Work instructions - Filter the material below down to the lines with the word "util" and give those lines.

Data to use -
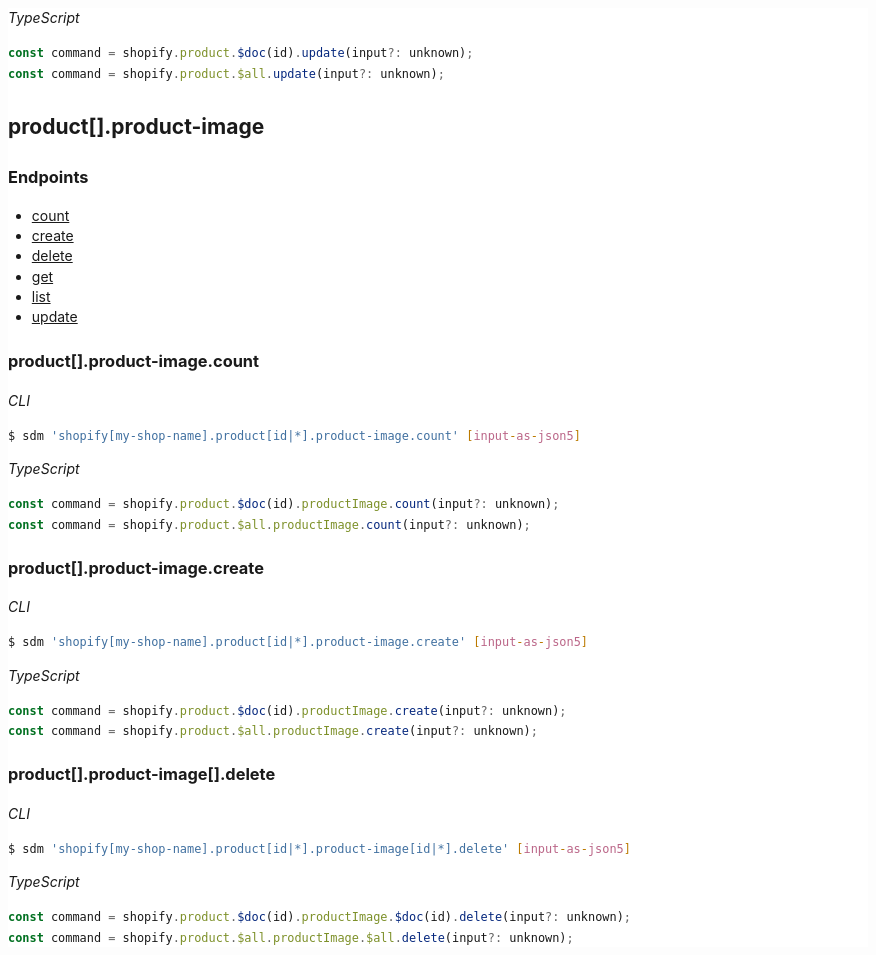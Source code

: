 *TypeScript*
```javascript
const command = shopify.product.$doc(id).update(input?: unknown);
const command = shopify.product.$all.update(input?: unknown);
```


## product[].product-image

### Endpoints

 * [count](#productproduct-imagecount)
 * [create](#productproduct-imagecreate)
 * [delete](#productproduct-imagedelete)
 * [get](#productproduct-imageget)
 * [list](#productproduct-imagelist)
 * [update](#productproduct-imageupdate)

### product[].product-image.count

*CLI*
```sh
$ sdm 'shopify[my-shop-name].product[id|*].product-image.count' [input-as-json5]
```

*TypeScript*
```javascript
const command = shopify.product.$doc(id).productImage.count(input?: unknown);
const command = shopify.product.$all.productImage.count(input?: unknown);
```


### product[].product-image.create

*CLI*
```sh
$ sdm 'shopify[my-shop-name].product[id|*].product-image.create' [input-as-json5]
```

*TypeScript*
```javascript
const command = shopify.product.$doc(id).productImage.create(input?: unknown);
const command = shopify.product.$all.productImage.create(input?: unknown);
```


### product[].product-image[].delete

*CLI*
```sh
$ sdm 'shopify[my-shop-name].product[id|*].product-image[id|*].delete' [input-as-json5]
```

*TypeScript*
```javascript
const command = shopify.product.$doc(id).productImage.$doc(id).delete(input?: unknown);
const command = shopify.product.$all.productImage.$all.delete(input?: unknown);
```
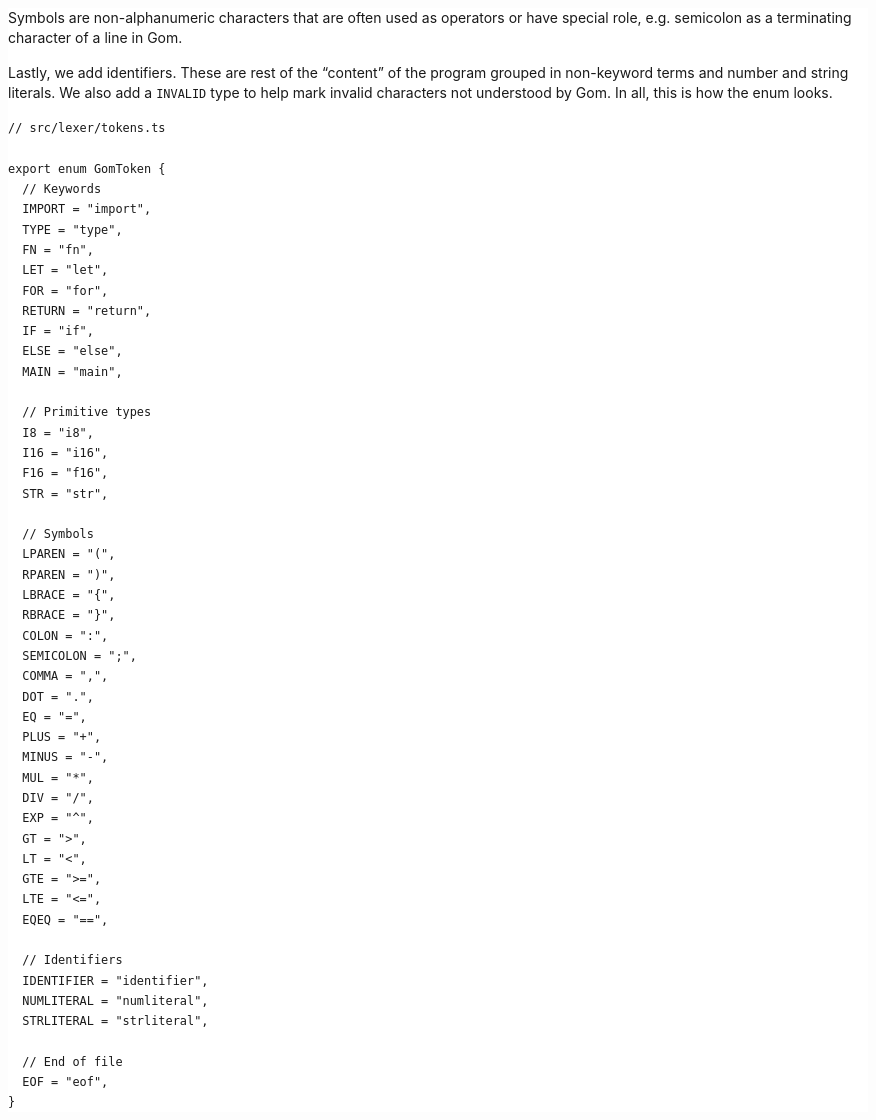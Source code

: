 Symbols are non-alphanumeric characters that are often used as operators or have special role, e.g. semicolon as a terminating character of a line in Gom.

Lastly, we add identifiers. These are rest of the “content” of the program grouped in non-keyword terms and number and string literals. We also add a `INVALID` type to help mark invalid characters not understood by Gom. In all, this is how the enum looks.

```tsx
// src/lexer/tokens.ts

export enum GomToken {
  // Keywords
  IMPORT = "import",
  TYPE = "type",
  FN = "fn",
  LET = "let",
  FOR = "for",
  RETURN = "return",
  IF = "if",
  ELSE = "else",
  MAIN = "main",

  // Primitive types
  I8 = "i8",
  I16 = "i16",
  F16 = "f16",
  STR = "str",

  // Symbols
  LPAREN = "(",
  RPAREN = ")",
  LBRACE = "{",
  RBRACE = "}",
  COLON = ":",
  SEMICOLON = ";",
  COMMA = ",",
  DOT = ".",
  EQ = "=",
  PLUS = "+",
  MINUS = "-",
  MUL = "*",
  DIV = "/",
  EXP = "^",
  GT = ">",
  LT = "<",
  GTE = ">=",
  LTE = "<=",
  EQEQ = "==",

  // Identifiers
  IDENTIFIER = "identifier",
  NUMLITERAL = "numliteral",
  STRLITERAL = "strliteral",

  // End of file
  EOF = "eof",
}
```
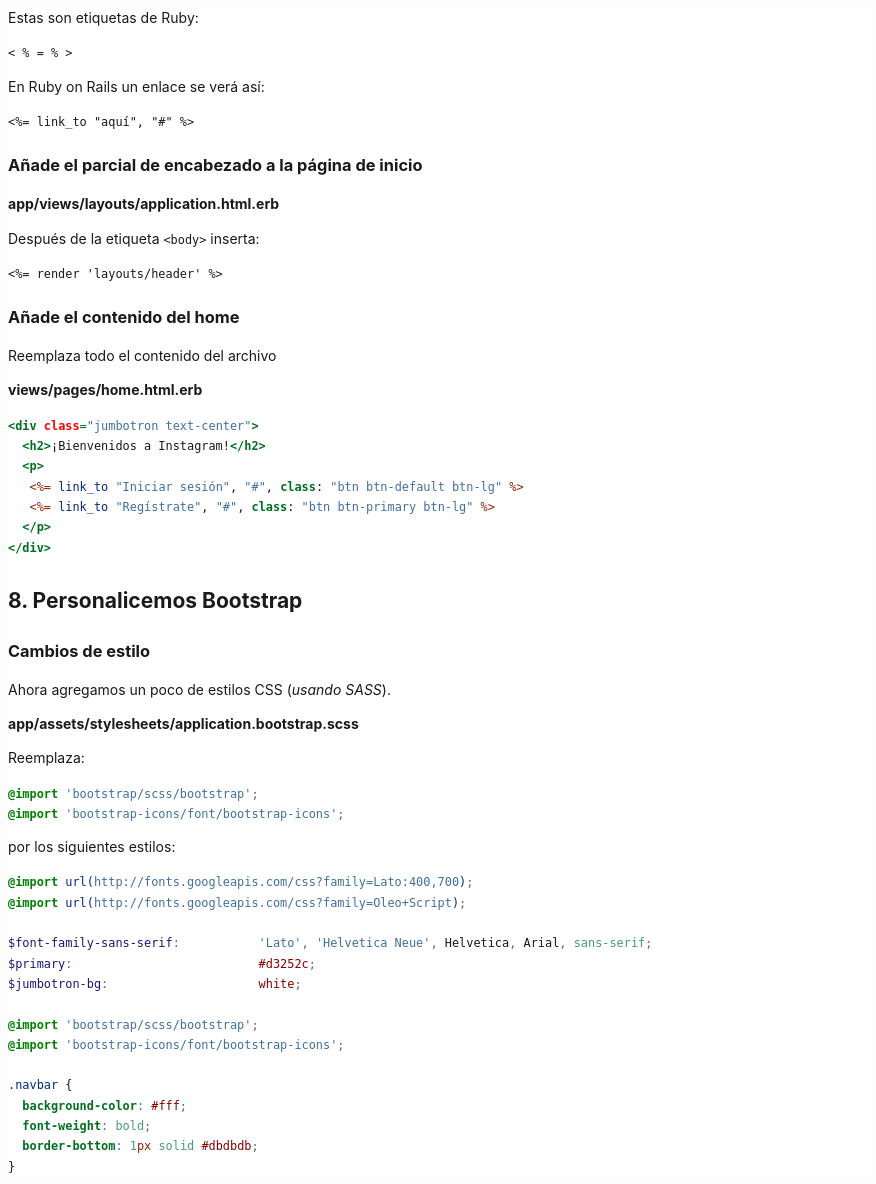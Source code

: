 Estas son etiquetas de Ruby:

```erb
< % = % >
```

En Ruby on Rails un enlace se verá así:

```erb
<%= link_to "aquí", "#" %>
```

### Añade el parcial de encabezado a la página de inicio

**app/views/layouts/application.html.erb**

Después de la etiqueta `<body>` inserta:

```erb
<%= render 'layouts/header' %>
```


### Añade el contenido del home

Reemplaza todo el contenido del archivo

**views/pages/home.html.erb**

```rhtml
<div class="jumbotron text-center">
  <h2>¡Bienvenidos a Instagram!</h2>
  <p>
   <%= link_to "Iniciar sesión", "#", class: "btn btn-default btn-lg" %>
   <%= link_to "Regístrate", "#", class: "btn btn-primary btn-lg" %>
  </p>    
</div>
```

## 8. Personalicemos Bootstrap

### Cambios de estilo

Ahora agregamos un poco de estilos CSS (*usando SASS*).

**app/assets/stylesheets/application.bootstrap.scss**

Reemplaza:

```scss
@import 'bootstrap/scss/bootstrap';
@import 'bootstrap-icons/font/bootstrap-icons';
```

por los siguientes estilos:

```scss
@import url(http://fonts.googleapis.com/css?family=Lato:400,700);
@import url(http://fonts.googleapis.com/css?family=Oleo+Script);

$font-family-sans-serif:           'Lato', 'Helvetica Neue', Helvetica, Arial, sans-serif;
$primary:                          #d3252c;
$jumbotron-bg:                     white;

@import 'bootstrap/scss/bootstrap';
@import 'bootstrap-icons/font/bootstrap-icons';

.navbar {
  background-color: #fff;
  font-weight: bold;
  border-bottom: 1px solid #dbdbdb;
}
```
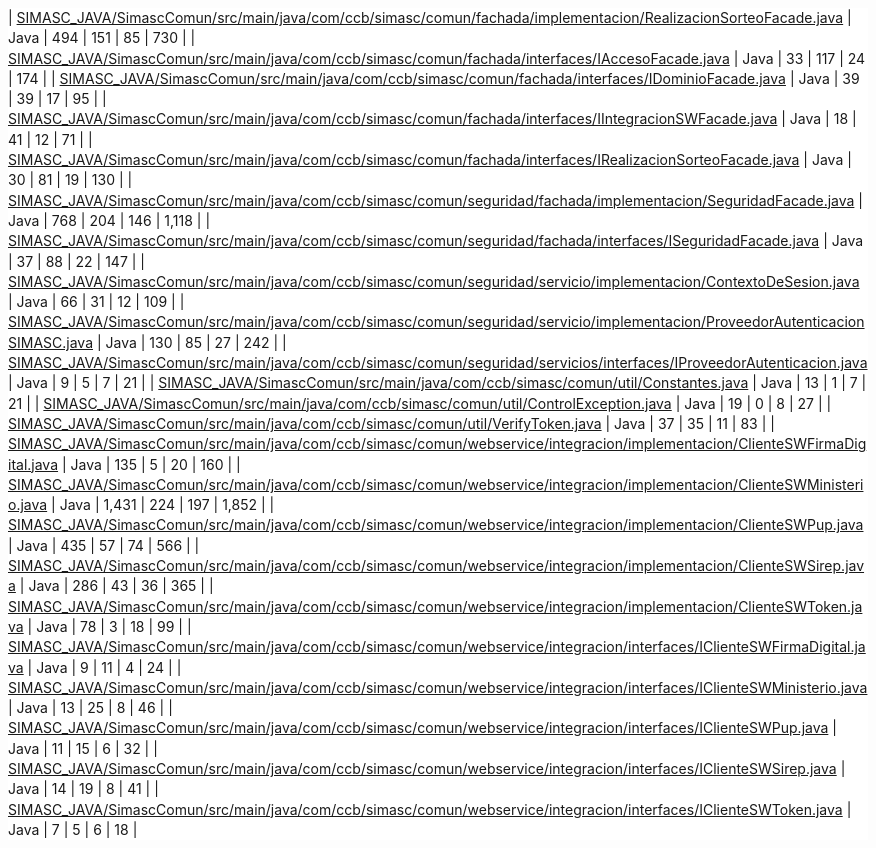 | [SIMASC_JAVA/SimascComun/src/main/java/com/ccb/simasc/comun/fachada/implementacion/RealizacionSorteoFacade.java](/SIMASC_JAVA/SimascComun/src/main/java/com/ccb/simasc/comun/fachada/implementacion/RealizacionSorteoFacade.java) | Java | 494 | 151 | 85 | 730 |
| [SIMASC_JAVA/SimascComun/src/main/java/com/ccb/simasc/comun/fachada/interfaces/IAccesoFacade.java](/SIMASC_JAVA/SimascComun/src/main/java/com/ccb/simasc/comun/fachada/interfaces/IAccesoFacade.java) | Java | 33 | 117 | 24 | 174 |
| [SIMASC_JAVA/SimascComun/src/main/java/com/ccb/simasc/comun/fachada/interfaces/IDominioFacade.java](/SIMASC_JAVA/SimascComun/src/main/java/com/ccb/simasc/comun/fachada/interfaces/IDominioFacade.java) | Java | 39 | 39 | 17 | 95 |
| [SIMASC_JAVA/SimascComun/src/main/java/com/ccb/simasc/comun/fachada/interfaces/IIntegracionSWFacade.java](/SIMASC_JAVA/SimascComun/src/main/java/com/ccb/simasc/comun/fachada/interfaces/IIntegracionSWFacade.java) | Java | 18 | 41 | 12 | 71 |
| [SIMASC_JAVA/SimascComun/src/main/java/com/ccb/simasc/comun/fachada/interfaces/IRealizacionSorteoFacade.java](/SIMASC_JAVA/SimascComun/src/main/java/com/ccb/simasc/comun/fachada/interfaces/IRealizacionSorteoFacade.java) | Java | 30 | 81 | 19 | 130 |
| [SIMASC_JAVA/SimascComun/src/main/java/com/ccb/simasc/comun/seguridad/fachada/implementacion/SeguridadFacade.java](/SIMASC_JAVA/SimascComun/src/main/java/com/ccb/simasc/comun/seguridad/fachada/implementacion/SeguridadFacade.java) | Java | 768 | 204 | 146 | 1,118 |
| [SIMASC_JAVA/SimascComun/src/main/java/com/ccb/simasc/comun/seguridad/fachada/interfaces/ISeguridadFacade.java](/SIMASC_JAVA/SimascComun/src/main/java/com/ccb/simasc/comun/seguridad/fachada/interfaces/ISeguridadFacade.java) | Java | 37 | 88 | 22 | 147 |
| [SIMASC_JAVA/SimascComun/src/main/java/com/ccb/simasc/comun/seguridad/servicio/implementacion/ContextoDeSesion.java](/SIMASC_JAVA/SimascComun/src/main/java/com/ccb/simasc/comun/seguridad/servicio/implementacion/ContextoDeSesion.java) | Java | 66 | 31 | 12 | 109 |
| [SIMASC_JAVA/SimascComun/src/main/java/com/ccb/simasc/comun/seguridad/servicio/implementacion/ProveedorAutenticacionSIMASC.java](/SIMASC_JAVA/SimascComun/src/main/java/com/ccb/simasc/comun/seguridad/servicio/implementacion/ProveedorAutenticacionSIMASC.java) | Java | 130 | 85 | 27 | 242 |
| [SIMASC_JAVA/SimascComun/src/main/java/com/ccb/simasc/comun/seguridad/servicios/interfaces/IProveedorAutenticacion.java](/SIMASC_JAVA/SimascComun/src/main/java/com/ccb/simasc/comun/seguridad/servicios/interfaces/IProveedorAutenticacion.java) | Java | 9 | 5 | 7 | 21 |
| [SIMASC_JAVA/SimascComun/src/main/java/com/ccb/simasc/comun/util/Constantes.java](/SIMASC_JAVA/SimascComun/src/main/java/com/ccb/simasc/comun/util/Constantes.java) | Java | 13 | 1 | 7 | 21 |
| [SIMASC_JAVA/SimascComun/src/main/java/com/ccb/simasc/comun/util/ControlException.java](/SIMASC_JAVA/SimascComun/src/main/java/com/ccb/simasc/comun/util/ControlException.java) | Java | 19 | 0 | 8 | 27 |
| [SIMASC_JAVA/SimascComun/src/main/java/com/ccb/simasc/comun/util/VerifyToken.java](/SIMASC_JAVA/SimascComun/src/main/java/com/ccb/simasc/comun/util/VerifyToken.java) | Java | 37 | 35 | 11 | 83 |
| [SIMASC_JAVA/SimascComun/src/main/java/com/ccb/simasc/comun/webservice/integracion/implementacion/ClienteSWFirmaDigital.java](/SIMASC_JAVA/SimascComun/src/main/java/com/ccb/simasc/comun/webservice/integracion/implementacion/ClienteSWFirmaDigital.java) | Java | 135 | 5 | 20 | 160 |
| [SIMASC_JAVA/SimascComun/src/main/java/com/ccb/simasc/comun/webservice/integracion/implementacion/ClienteSWMinisterio.java](/SIMASC_JAVA/SimascComun/src/main/java/com/ccb/simasc/comun/webservice/integracion/implementacion/ClienteSWMinisterio.java) | Java | 1,431 | 224 | 197 | 1,852 |
| [SIMASC_JAVA/SimascComun/src/main/java/com/ccb/simasc/comun/webservice/integracion/implementacion/ClienteSWPup.java](/SIMASC_JAVA/SimascComun/src/main/java/com/ccb/simasc/comun/webservice/integracion/implementacion/ClienteSWPup.java) | Java | 435 | 57 | 74 | 566 |
| [SIMASC_JAVA/SimascComun/src/main/java/com/ccb/simasc/comun/webservice/integracion/implementacion/ClienteSWSirep.java](/SIMASC_JAVA/SimascComun/src/main/java/com/ccb/simasc/comun/webservice/integracion/implementacion/ClienteSWSirep.java) | Java | 286 | 43 | 36 | 365 |
| [SIMASC_JAVA/SimascComun/src/main/java/com/ccb/simasc/comun/webservice/integracion/implementacion/ClienteSWToken.java](/SIMASC_JAVA/SimascComun/src/main/java/com/ccb/simasc/comun/webservice/integracion/implementacion/ClienteSWToken.java) | Java | 78 | 3 | 18 | 99 |
| [SIMASC_JAVA/SimascComun/src/main/java/com/ccb/simasc/comun/webservice/integracion/interfaces/IClienteSWFirmaDigital.java](/SIMASC_JAVA/SimascComun/src/main/java/com/ccb/simasc/comun/webservice/integracion/interfaces/IClienteSWFirmaDigital.java) | Java | 9 | 11 | 4 | 24 |
| [SIMASC_JAVA/SimascComun/src/main/java/com/ccb/simasc/comun/webservice/integracion/interfaces/IClienteSWMinisterio.java](/SIMASC_JAVA/SimascComun/src/main/java/com/ccb/simasc/comun/webservice/integracion/interfaces/IClienteSWMinisterio.java) | Java | 13 | 25 | 8 | 46 |
| [SIMASC_JAVA/SimascComun/src/main/java/com/ccb/simasc/comun/webservice/integracion/interfaces/IClienteSWPup.java](/SIMASC_JAVA/SimascComun/src/main/java/com/ccb/simasc/comun/webservice/integracion/interfaces/IClienteSWPup.java) | Java | 11 | 15 | 6 | 32 |
| [SIMASC_JAVA/SimascComun/src/main/java/com/ccb/simasc/comun/webservice/integracion/interfaces/IClienteSWSirep.java](/SIMASC_JAVA/SimascComun/src/main/java/com/ccb/simasc/comun/webservice/integracion/interfaces/IClienteSWSirep.java) | Java | 14 | 19 | 8 | 41 |
| [SIMASC_JAVA/SimascComun/src/main/java/com/ccb/simasc/comun/webservice/integracion/interfaces/IClienteSWToken.java](/SIMASC_JAVA/SimascComun/src/main/java/com/ccb/simasc/comun/webservice/integracion/interfaces/IClienteSWToken.java) | Java | 7 | 5 | 6 | 18 |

Response for this exercise -
| [SIMASC_JAVA/SimascComun/src/main/java/com/ccb/simasc/comun/util/Constantes.java](/SIMASC_JAVA/SimascComun/src/main/java/com/ccb/simasc/comun/util/Constantes.java) | Java | 13 | 1 | 7 | 21 |
| [SIMASC_JAVA/SimascComun/src/main/java/com/ccb/simasc/comun/util/ControlException.java](/SIMASC_JAVA/SimascComun/src/main/java/com/ccb/simasc/comun/util/ControlException.java) | Java | 19 | 0 | 8 | 27 |
| [SIMASC_JAVA/SimascComun/src/main/java/com/ccb/simasc/comun/util/VerifyToken.java](/SIMASC_JAVA/SimascComun/src/main/java/com/ccb/simasc/comun/util/VerifyToken.java) | Java | 37 | 35 | 11 | 83 |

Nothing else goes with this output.